Consort Jin

Consort Jin
Consort Jin
Tenure As Regent Dowager Consort:
1913 - 1924
Spouse Guangxu Emperor
Posthumous name
Imperial Honoured Consort Wenjing
(温靖皇贵妃)
Titles

1888-1894: Imperial Concubine Jin
(瑾嬪)
1894-1894: Consort Jin
(瑾妃)
1894-1895: Honoured Lady Jin
(瑾貴人)
1895-1908: Consort Jin
(瑾妃)
1908-1912: Emperor Father's Honoured Consort Jin
(兼祧皇考瑾貴妃)
1912-1924: Imperial Honoured Dowager Consort Duankang
(端康皇太妃)
Born 1873
Died 1924 (aged 51)

Consort Jin (1873–1924), posthumously known as the Imperial Honoured Consort Duankang (Chinese: 端康皇贵妃), was a concubine of the Guangxu Emperor of the Qing Dynasty. She was the daughter of Zhangxu of the Tatala clan and the elder sister of Consort Zhen, who was also a concubine of the Guangxu Emperor.

Biography

Lady Tatala entered the Forbidden City in 1888 together with her younger sister. On 25 February 1889 she was granted the title of Consort Jin (瑾妃). It is thought that the Jadeite Cabbage sculpture, which is now a treasured item in Taiwan's National Palace Museum, was part of the dowry settlement.[1] The Guangxu Emperor did not really like her, and it was her younger sister who became the emperor's favourite.

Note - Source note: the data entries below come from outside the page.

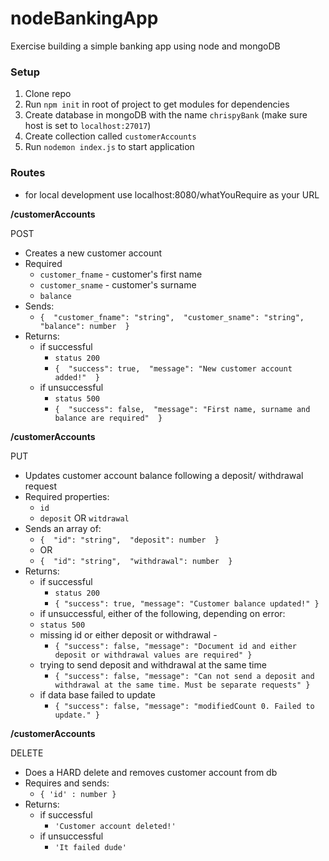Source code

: # nodeBankingApp
Exercise building a simple banking app using node and mongoDB

### Setup

1. Clone repo
2. Run `npm init` in root of project to get modules for dependencies
3. Create database in mongoDB with the name `chrispyBank` (make sure host is set to `localhost:27017`) 
4. Create collection called `customerAccounts`
5. Run `nodemon index.js` to start application

### Routes
- for local development use localhost:8080/whatYouRequire as your URL

**/customerAccounts**

POST
- Creates a new customer account
- Required
    - `customer_fname` - customer's first name 
    - `customer_sname` - customer's surname 
    - `balance`
- Sends: 
  - `{ 
        "customer_fname": "string", 
	"customer_sname": "string", 
	"balance": number 
     }`
- Returns:
    - if successful 
        - `status 200`
        - `{ 
	      "success": true, 
	      "message": "New customer account added!" 
	   }`  
    - if unsuccessful
        - `status 500` 
        - `{ 
	      "success": false, 
	      "message": "First name, surname and balance are required" 
	   }`
    
**/customerAccounts**

PUT
- Updates customer account balance following a deposit/ withdrawal request
- Required properties:
    - `id`
    - `deposit` OR `witdrawal`
- Sends an array of:
    - `{ 
          "id": "string", 
	  "deposit": number 
        }` 
    - OR
    - `{ 
          "id": "string", 
	   "withdrawal": number 
       }` 
- Returns:
    - if successful
        - `status 200`
        - `{ "success": true, "message": "Customer balance updated!" }` 
    - if unsuccessful, either of the following, depending on error:
   	- `status 500`
	- missing id or either deposit or withdrawal
            -
	    - `{ "success": false, "message": "Document id and either deposit or withdrawal values are required" }`
	- trying to send deposit and withdrawal at the same time
	    - `{ "success": false, "message": "Can not send a deposit and withdrawal at the same time. Must be separate requests" }`
	- if data base failed to update
	    - `{ "success": false, "message": "modifiedCount 0. Failed to update." }`
		


**/customerAccounts**
 
DELETE
- Does a HARD delete and removes customer account from db
- Requires and sends:
    - `{ 'id' : number }` 
- Returns:
	- if successful
		- `'Customer account deleted!'`  
	- if unsuccessful 
		- `'It failed dude'`
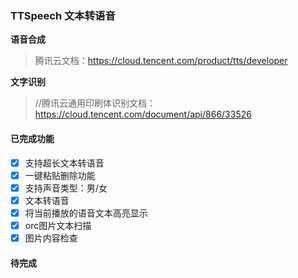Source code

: ### TTSpeech 文本转语音

**语音合成**

>腾讯云文档：https://cloud.tencent.com/product/tts/developer

**文字识别**

>//腾讯云通用印刷体识别文档：https://cloud.tencent.com/document/api/866/33526

#### 已完成功能
- [x] 支持超长文本转语音
- [x] 一键粘贴删除功能
- [x] 支持声音类型：男/女
- [x] 文本转语音
- [x] 将当前播放的语音文本高亮显示
- [x] orc图片文本扫描
- [x] 图片内容检查
#### 待完成
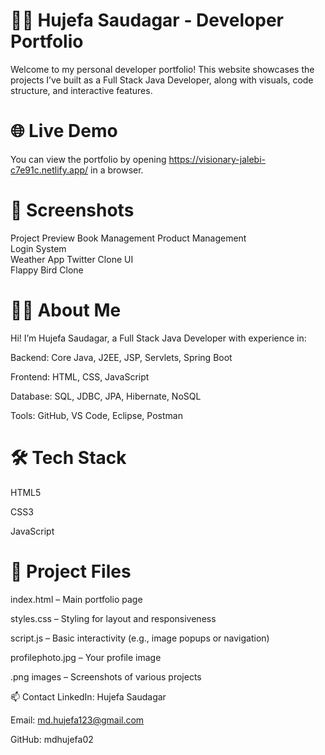 # 👨‍💻 Hujefa Saudagar - Developer Portfolio
Welcome to my personal developer portfolio! This website showcases the projects I’ve built as a Full Stack Java Developer, along with visuals, code structure, and interactive features.

# 🌐 Live Demo
You can view the portfolio by opening https://visionary-jalebi-c7e91c.netlify.app/ in a browser.

# 📸 Screenshots
Project	Preview
Book Management	
Product Management	
Login System	
Weather App	
Twitter Clone UI	
Flappy Bird Clone	

# 🧑‍💼 About Me
Hi! I’m Hujefa Saudagar, a Full Stack Java Developer with experience in:

Backend: Core Java, J2EE, JSP, Servlets, Spring Boot

Frontend: HTML, CSS, JavaScript

Database: SQL, JDBC, JPA, Hibernate, NoSQL

Tools: GitHub, VS Code, Eclipse, Postman

# 🛠️ Tech Stack
HTML5

CSS3

JavaScript

# 📁 Project Files
index.html – Main portfolio page

styles.css – Styling for layout and responsiveness

script.js – Basic interactivity (e.g., image popups or navigation)

profilephoto.jpg – Your profile image

.png images – Screenshots of various projects


📫 Contact
LinkedIn: Hujefa Saudagar

Email: md.hujefa123@gmail.com

GitHub: mdhujefa02
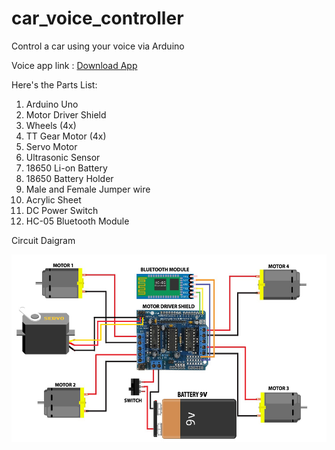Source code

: # car_voice_controller

Control a car using your voice via Arduino


Voice app link : <a href="https://amr-voice.en.aptoide.com/">Download App</a>

Here's the Parts List:
1) Arduino Uno 
2) Motor Driver Shield 
3) Wheels (4x) 
4) TT Gear Motor (4x) 
5) Servo Motor 
6) Ultrasonic Sensor 
6) 18650 Li-on Battery 
7) 18650 Battery Holder 
8) Male and Female Jumper wire 
9) Acrylic Sheet 
10) DC Power Switch 
11)  HC-05 Bluetooth Module 

Circuit Daigram

<img src="img/circuit.jpg" width="100%" height="300"/>

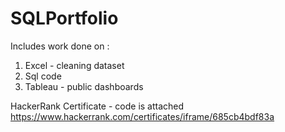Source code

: # SQLPortfolio

Includes work done on :
1. Excel - cleaning dataset  
2. Sql code  
3. Tableau - public dashboards 


HackerRank Certificate - code is attached 
https://www.hackerrank.com/certificates/iframe/685cb4bdf83a
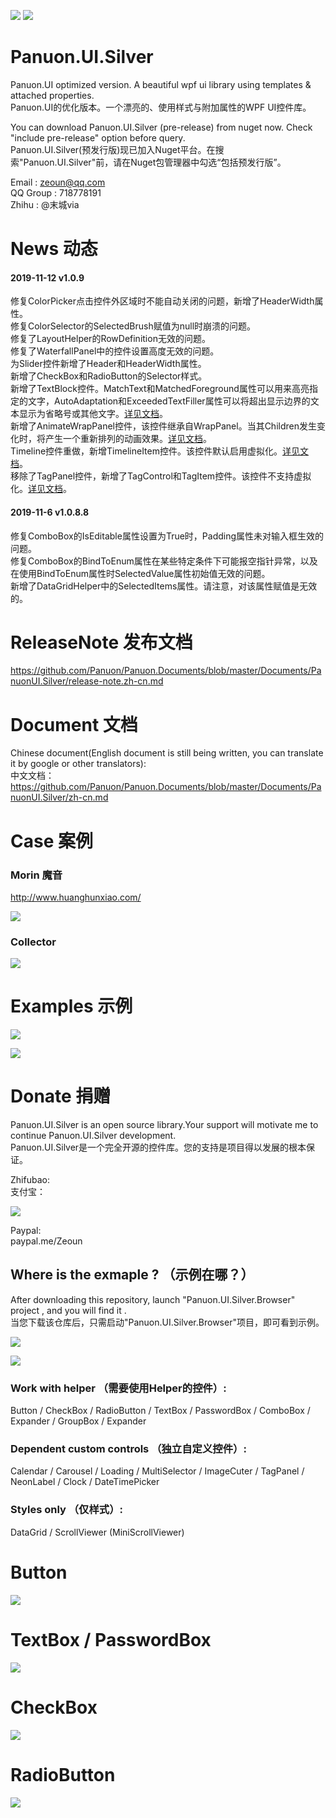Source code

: <a href="https://996.icu" target='_blank'><img src="https://img.shields.io/badge/link-996.icu-red.svg"></a>
<a href="https://996.icu" target='_blank'><img src="https://camo.githubusercontent.com/8948ee9e753309fa3e978b3a0bdeda5a0c3f98ec/68747470733a2f2f696d672e736869656c64732e696f2f62616467652f2e6e65742d253345253344342e302d626c75652e737667"></a>

# Panuon.UI.Silver
Panuon.UI optimized version. A beautiful wpf ui library using templates &amp; attached properties.  
Panuon.UI的优化版本。一个漂亮的、使用样式与附加属性的WPF UI控件库。

You can download Panuon.UI.Silver (pre-release) from nuget now. Check "include pre-release" option before query.  
Panuon.UI.Silver(预发行版)现已加入Nuget平台。在搜索"Panuon.UI.Silver"前，请在Nuget包管理器中勾选“包括预发行版”。  

Email : zeoun@qq.com  
QQ Group : 718778191  
Zhihu : @末城via

# News 动态  
#### 2019-11-12 v1.0.9
修复ColorPicker点击控件外区域时不能自动关闭的问题，新增了HeaderWidth属性。  
修复ColorSelector的SelectedBrush赋值为null时崩溃的问题。  
修复了LayoutHelper的RowDefinition无效的问题。  
修复了WaterfallPanel中的控件设置高度无效的问题。  
为Slider控件新增了Header和HeaderWidth属性。  
新增了CheckBox和RadioButton的Selector样式。  
新增了TextBlock控件。MatchText和MatchedForeground属性可以用来高亮指定的文字，AutoAdaptation和ExceededTextFiller属性可以将超出显示边界的文本显示为省略号或其他文字。[详见文档](
https://github.com/Panuon/Panuon.Documents/blob/master/Documents/PanuonUI.Silver/zh-cn.md#textblock-%E6%96%87%E6%9C%AC%E6%8E%A7%E4%BB%B6)。  
新增了AnimateWrapPanel控件，该控件继承自WrapPanel。当其Children发生变化时，将产生一个重新排列的动画效果。[详见文档](  
https://github.com/Panuon/Panuon.Documents/blob/master/Documents/PanuonUI.Silver/zh-cn.md#animatewrappanel-%E5%8A%A8%E7%94%BB%E6%8D%A2%E8%A1%8C%E9%9D%A2%E6%9D%BF)。  
Timeline控件重做，新增TimelineItem控件。该控件默认启用虚拟化。[详见文档](  
https://github.com/Panuon/Panuon.Documents/blob/master/Documents/PanuonUI.Silver/zh-cn.md#timeline-%E6%97%B6%E9%97%B4%E8%BD%B4)。  
移除了TagPanel控件，新增了TagControl和TagItem控件。该控件不支持虚拟化。[详见文档](https://github.com/Panuon/Panuon.Documents/blob/master/Documents/PanuonUI.Silver/zh-cn.md#tagcontrol-%E6%A0%87%E7%AD%BE%E6%9D%BF)。   
  

#### 2019-11-6 v1.0.8.8
修复ComboBox的IsEditable属性设置为True时，Padding属性未对输入框生效的问题。  
修复ComboBox的BindToEnum属性在某些特定条件下可能报空指针异常，以及在使用BindToEnum属性时SelectedValue属性初始值无效的问题。  
新增了DataGridHelper中的SelectedItems属性。请注意，对该属性赋值是无效的。  

# ReleaseNote 发布文档  

https://github.com/Panuon/Panuon.Documents/blob/master/Documents/PanuonUI.Silver/release-note.zh-cn.md

# Document 文档

Chinese document(English document is still being written, you can translate it by google or other translators):  
中文文档：  
https://github.com/Panuon/Panuon.Documents/blob/master/Documents/PanuonUI.Silver/zh-cn.md

# Case 案例  

### Morin 魔音

http://www.huanghunxiao.com/  
  
![](https://panuonui-silver-1252047526.cos.ap-chengdu.myqcloud.com/case_morin_4.png)  

### Collector 

![](https://panuonui-silver-1252047526.cos.ap-chengdu.myqcloud.com/case_collector_1.png)  

# Examples 示例  

![](https://panuonui-silver-1252047526.cos.ap-chengdu.myqcloud.com/window_1.png)

![](https://panuonui-silver-1252047526.cos.ap-chengdu.myqcloud.com/window_2.png)

# Donate  捐赠
Panuon.UI.Silver is an open source library.Your support will motivate me to continue Panuon.UI.Silver development.    
Panuon.UI.Silver是一个完全开源的控件库。您的支持是项目得以发展的根本保证。

Zhifubao:  
支付宝：

![](https://panuonui-silver-1252047526.cos.ap-chengdu.myqcloud.com/zhifubao.jpg)

Paypal:  
paypal.me/Zeoun  


## Where is the exmaple ? （示例在哪？）
After downloading this repository, launch "Panuon.UI.Silver.Browser" project , and you will find it .  
当您下载该仓库后，只需启动"Panuon.UI.Silver.Browser"项目，即可看到示例。

![](https://panuonui-silver-1252047526.cos.ap-chengdu.myqcloud.com/step1.png)

![](https://panuonui-silver-1252047526.cos.ap-chengdu.myqcloud.com/temp.jpg)
### Work with helper （需要使用Helper的控件）:
Button / CheckBox / RadioButton / TextBox / PasswordBox / ComboBox / Expander / GroupBox / Expander

### Dependent custom controls （独立自定义控件）:
Calendar / Carousel / Loading / MultiSelector / ImageCuter / TagPanel / NeonLabel / Clock / DateTimePicker

### Styles only （仅样式）:
DataGrid / ScrollViewer (MiniScrollViewer)

# Button 

![](https://panuonui-silver-1252047526.cos.ap-chengdu.myqcloud.com/button.jpg)

# TextBox / PasswordBox

![](https://panuonui-silver-1252047526.cos.ap-chengdu.myqcloud.com/textbox.jpg)

# CheckBox

![](https://panuonui-silver-1252047526.cos.ap-chengdu.myqcloud.com/checkbox.jpg)

# RadioButton

![](https://panuonui-silver-1252047526.cos.ap-chengdu.myqcloud.com/radiobutton.jpg)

During the Boxer Rebellion in 1900, the court fled to the city of Xi'an. It is said that the imperial court forgot Consort Jin, and left her at the Forbidden City. Eventually, Consort Jin was brought back to the imperial court by help of a Manchu prince. Consort Zhen had already died after being thrown in a well by orders of the Empress Dowager Cixi, although another theory claims she may have committed suicide.

After the imperial court returned to Beijing in 1902 the Qing Dynasty has lost its influence. The Guangxu Emperor died six years later in 1908, followed by Empress Dowager Cixi, who died one day after. This was considered a great loss as she was the most important person of the Qing imperial court. Just before her death, Empress Dowager Cixi made Puyi the new emperor. The Guangxu Emperor's wife Empress Longyu would become Regent Empress Dowager, and Consort Jin would become Dowager Consort Jin.

Besides Puyi's biological mother, he gained five new adoptive mothers. Among them, Empress Dowager Longyu was the highest ranking one and Dowager Consort Jin was the lowest. The other three adoptive mothers were consorts of the late Tongzhi Emperor.

In 1912, Empress Dowager Longyu signed the abdiction of the fall of the Qing Dynasty. A few months later in 1913, the empress dowager died, and Dowager Consort Jin became the highest ranking woman in the Imperial Palace (though she used to be the lowest ranking one) and was granted the title of the Dowager Consort Duankang (端康太妃). In 1921 the mother of Puyi committed suicide by swallowing opium after being scolded at a public audience by Dowager Consort Duankang for the misconduct of the young emperor Puyi.

Inside Puyi's biography he wrote that Dowager Consort Duankang saw the Empress Dowager Cixi as her role model for behaviour, even though that Dowager Consort Duankang's own sister (Consort Zhen) was executed by Empress Dowager Cixi. Her strict rules and behaviour often made Puyi angry, but after the death of his mother, Dowager Consort Duankang became much nicer and easier.

When the time was ready for Puyi to marry, the two dowager consorts Duankang and Jingyi (敬懿太妃) had an argument about who should be the emperor's principal wife. Dowager Consort Duankang wanted Wanrong as his principal wife while the Dowager Consort Jingyi chose Wenxiu. In the view of Dowager Consort Duankang, Wenxiu was not beautiful enough to be an empress, and her family background was much lower than that of Wanrong. However, Puyi's first choice was Wenxiu, which made the Dowager Consort Duankang frustrated. She summoned the ministers and princes to discuss this matter, and they agreed to persuade Puyi to change his decision together. Eventually, Puyi agreed to select Wanrong as his empress, and Wenxiu as his consort.

Death

Dowager Consort Duankang died at the age of 50 in the palace, a little while before the imperial court had to leave the Forbidden City in 1924.

References

  1. ^ Leslie Hook. "The Jade Cabbage" Wall Street Journal. 27 July 2007. Retrieved 21 November 2010.